SUPPLIED DATA:
• • • •

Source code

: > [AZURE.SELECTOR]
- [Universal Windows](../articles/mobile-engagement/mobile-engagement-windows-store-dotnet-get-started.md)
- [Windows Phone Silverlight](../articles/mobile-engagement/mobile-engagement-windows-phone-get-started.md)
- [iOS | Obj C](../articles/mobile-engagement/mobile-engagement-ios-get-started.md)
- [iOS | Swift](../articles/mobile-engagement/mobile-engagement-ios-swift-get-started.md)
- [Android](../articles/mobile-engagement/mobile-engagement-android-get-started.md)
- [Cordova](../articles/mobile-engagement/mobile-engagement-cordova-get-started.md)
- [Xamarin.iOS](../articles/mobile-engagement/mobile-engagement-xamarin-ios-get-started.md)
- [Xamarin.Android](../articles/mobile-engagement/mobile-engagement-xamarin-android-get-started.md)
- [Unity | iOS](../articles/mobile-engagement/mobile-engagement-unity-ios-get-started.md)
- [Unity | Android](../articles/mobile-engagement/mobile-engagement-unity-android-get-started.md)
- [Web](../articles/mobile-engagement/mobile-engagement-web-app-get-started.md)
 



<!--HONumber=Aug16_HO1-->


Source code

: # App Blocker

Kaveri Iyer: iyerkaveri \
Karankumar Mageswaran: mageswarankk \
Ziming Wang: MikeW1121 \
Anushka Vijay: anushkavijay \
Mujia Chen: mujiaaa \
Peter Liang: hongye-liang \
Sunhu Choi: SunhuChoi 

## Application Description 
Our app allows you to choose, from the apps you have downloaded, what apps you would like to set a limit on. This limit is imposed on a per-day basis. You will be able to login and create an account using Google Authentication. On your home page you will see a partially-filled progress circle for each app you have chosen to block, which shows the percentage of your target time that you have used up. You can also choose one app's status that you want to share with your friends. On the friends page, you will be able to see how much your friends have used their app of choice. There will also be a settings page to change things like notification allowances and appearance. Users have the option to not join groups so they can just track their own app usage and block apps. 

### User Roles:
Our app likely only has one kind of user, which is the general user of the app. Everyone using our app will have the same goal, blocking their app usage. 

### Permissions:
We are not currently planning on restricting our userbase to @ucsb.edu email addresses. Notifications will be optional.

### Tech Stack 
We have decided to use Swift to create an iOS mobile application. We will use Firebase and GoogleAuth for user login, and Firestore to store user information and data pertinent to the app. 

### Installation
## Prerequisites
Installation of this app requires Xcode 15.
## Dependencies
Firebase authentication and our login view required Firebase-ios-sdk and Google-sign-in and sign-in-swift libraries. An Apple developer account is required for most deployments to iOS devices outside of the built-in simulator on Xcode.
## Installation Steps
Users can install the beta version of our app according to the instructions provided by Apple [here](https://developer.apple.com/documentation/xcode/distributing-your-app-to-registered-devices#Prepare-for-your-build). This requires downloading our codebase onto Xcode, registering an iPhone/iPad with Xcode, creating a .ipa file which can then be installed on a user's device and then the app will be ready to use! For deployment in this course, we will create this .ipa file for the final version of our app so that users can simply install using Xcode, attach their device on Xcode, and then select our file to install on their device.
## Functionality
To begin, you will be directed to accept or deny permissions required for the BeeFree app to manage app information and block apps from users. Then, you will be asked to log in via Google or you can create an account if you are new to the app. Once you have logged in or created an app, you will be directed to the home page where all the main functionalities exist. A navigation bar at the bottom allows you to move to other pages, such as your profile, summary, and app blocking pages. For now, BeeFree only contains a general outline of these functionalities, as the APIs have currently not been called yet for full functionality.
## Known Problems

• • • •

HOW TO COMPLETE THIS TASK: Lines to set down from above: the line with "We are not currently", the line with "## Installation Steps", and every line between, each exactly as written.

EXERCISE SOLUTION:
We are not currently planning on restricting our userbase to @ucsb.edu email addresses. Notifications will be optional.

### Tech Stack 
We have decided to use Swift to create an iOS mobile application. We will use Firebase and GoogleAuth for user login, and Firestore to store user information and data pertinent to the app. 

### Installation
## Prerequisites
Installation of this app requires Xcode 15.
## Dependencies
Firebase authentication and our login view required Firebase-ios-sdk and Google-sign-in and sign-in-swift libraries. An Apple developer account is required for most deployments to iOS devices outside of the built-in simulator on Xcode.
## Installation Steps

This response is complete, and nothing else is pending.